Vanmorgen schijnt het zonnetje en is de lucht helderblauw. Ik voel een golf van hoop en vreugde door me heen gaan. Dit lijkt het begin van het voorjaar, en ik besluit om een wandeling te maken in het park.
Het is nog rustig op straat, de meeste mensen liggen waarschijnlijk nog in bed. Ik geniet van de frisse lucht en het gefluit van de vogels. Ik voel me blij. Wanneer ik bij het park aankom zie ik dat er al wat bloemen in de perken bloeien. De zoete geur van de natuur is voorzichtig te ruiken. Ik wandel over de paden en zie verschillende mensen die ook van het weer genieten. Sommigen zijn aan het joggen, anderen aan het fietsen, weer anderen aan wandelen of spelen met hun honden.
Ik glimlach naar iedereen die ik tegenkom.

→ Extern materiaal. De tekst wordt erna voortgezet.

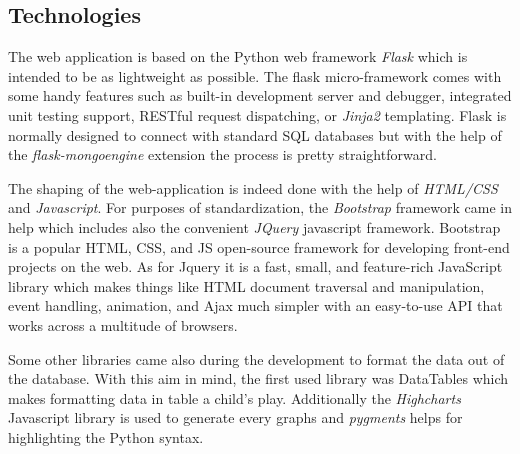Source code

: \subsection{Technologies}
The web application is based on the Python web framework \textit{Flask} which is intended to be as lightweight as possible. The flask micro-framework comes with some handy features such as built-in development server and debugger, integrated unit testing support, RESTful request dispatching, or \textit{Jinja2} templating. Flask is normally designed to connect with standard SQL databases but with the help of the \textit{flask-mongoengine} extension the process is pretty straightforward.

The shaping of the web-application is indeed done with the help of \textit{HTML/CSS} and \textit{Javascript}. For purposes of standardization, the \textit{Bootstrap} framework came in help which includes also the convenient \textit{JQuery} javascript framework. Bootstrap is a popular HTML, CSS, and JS open-source framework for developing front-end projects on the web. As for Jquery it is a fast, small, and feature-rich JavaScript library which makes things like HTML document traversal and manipulation, event handling, animation, and Ajax much simpler with an easy-to-use API that works across a multitude of browsers.

Some other libraries came also during the development to format the data out of the database. With this aim in mind, the first used library was DataTables which makes formatting data in table a child's play. Additionally the \textit{Highcharts} Javascript library is used to generate every graphs and \textit{pygments} helps for highlighting the Python syntax.

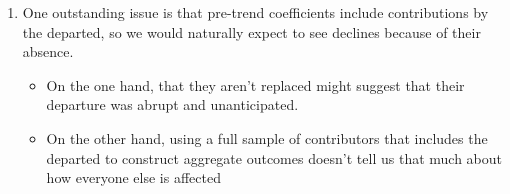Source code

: \begin{enumerate}
\begin{itemize}
    \end{itemize}
    \item One outstanding issue is that  pre-trend coefficients include contributions by the departed, so we would naturally expect to see declines because of their absence. \begin{itemize}
        \item On the one hand, that they aren't replaced might suggest that their departure was abrupt and unanticipated. 
        \item On the other hand, using a full sample of contributors that includes the departed to construct aggregate outcomes doesn't tell us that much about how everyone else is affected 
    \end{itemize}
\end{enumerate}

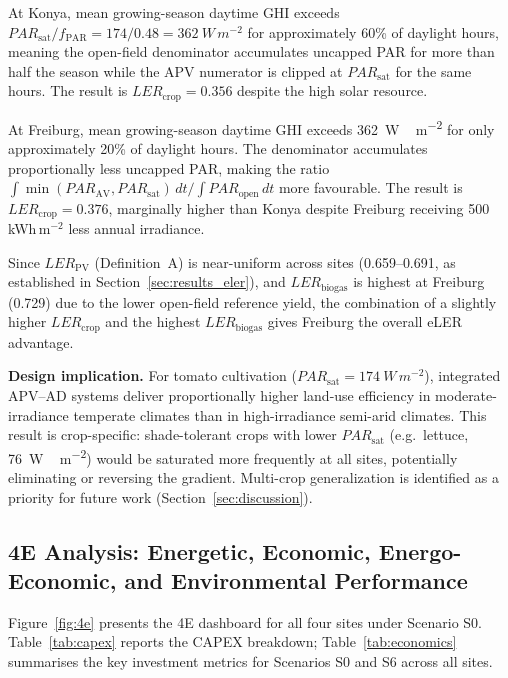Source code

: At Konya, mean growing-season daytime GHI exceeds
$PAR_{\text{sat}} / f_{\text{PAR}} = 174 / 0.48 =
\SI{362}{W\,m^{-2}}$ for approximately 60\% of daylight hours,
meaning the open-field denominator accumulates uncapped PAR for more
than half the season while the APV numerator is clipped at
$PAR_{\text{sat}}$ for the same hours. The result is
$LER_{\text{crop}} = 0.356$ despite the high solar resource.

At Freiburg, mean growing-season daytime GHI exceeds
\SI{362}{W\,m^{-2}} for only approximately 20\% of daylight hours.
The denominator accumulates proportionally less uncapped PAR,
making the ratio $\int\min(PAR_{\text{AV}}, PAR_{\text{sat}})\,dt /
\int PAR_{\text{open}}\,dt$ more favourable. The result is
$LER_{\text{crop}} = 0.376$, marginally higher than Konya despite
Freiburg receiving 500\,kWh\,m$^{-2}$ less annual irradiance.

Since $LER_{\text{PV}}$ (Definition~A) is near-uniform across sites
(0.659--0.691, as established in Section~\ref{sec:results_eler}),
and $LER_{\text{biogas}}$ is highest at Freiburg (0.729) due to the
lower open-field reference yield, the combination of a slightly
higher $LER_{\text{crop}}$ and the highest $LER_{\text{biogas}}$
gives Freiburg the overall eLER advantage.

\textbf{Design implication.} For tomato cultivation
($PAR_{\text{sat}} = \SI{174}{W\,m^{-2}}$), integrated APV--AD
systems deliver proportionally higher land-use efficiency in
moderate-irradiance temperate climates than in high-irradiance
semi-arid climates. This result is crop-specific: shade-tolerant
crops with lower $PAR_{\text{sat}}$ (e.g.\ lettuce,
\SI{76}{W\,m^{-2}}) would be saturated more frequently at all
sites, potentially eliminating or reversing the gradient. Multi-crop
generalization is identified as a priority for future work
(Section~\ref{sec:discussion}).
\subsection{4E Analysis: Energetic, Economic, Energo-Economic,
	and Environmental Performance}
\label{sec:results_4e}

\hspace{1cm}Figure~\ref{fig:4e} presents the 4E dashboard for all
four sites under Scenario S0. Table~\ref{tab:capex} reports the CAPEX
breakdown; Table~\ref{tab:economics} summarises the key investment
metrics for Scenarios S0 and S6 across all sites.

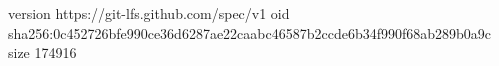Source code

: version https://git-lfs.github.com/spec/v1
oid sha256:0c452726bfe990ce36d6287ae22caabc46587b2ccde6b34f990f68ab289b0a9c
size 174916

Ik voeld een verbondenheid met de wereld en denk aan al het moois dat het leven te bieden heeft. Al wandelend loop ik over een bruggetje en kijk naar het water dat glinstert in de zon. Ik zie eenden en koeten rondzwemmen en ik voel me kalm en ontspannen.
Ik loop verder en zie een groepje van vijf wandelaars naderen. Ze lopen in een rijtje achter elkaar, allemaal met hun hoofd gebogen en hun ogen gericht op het scherm van hun telefoon. Ze lijken geen aandacht te hebben voor hun omgeving. Ik weet half, en dat is een aanname, dat dit park populair is bij de Pokémon GO-spelers, maar ik zie ze als een stel herzenloze zombies. Ik schud mijn hoofd en zucht. Ik vind het jammer dat ze zo’n mooie ochtend verspillen aan hun apparaten.
Ik loop rustig verder, en laat het groepje achter me en richt me weer op het positieve. Ik besluit om niet te oordelen, ook om niet te veroordelen, en niet te vergelijken. Ik ga genieten van mijn wandeling, van mijn zondag, en van het leven. Het voorjaar komt eraan!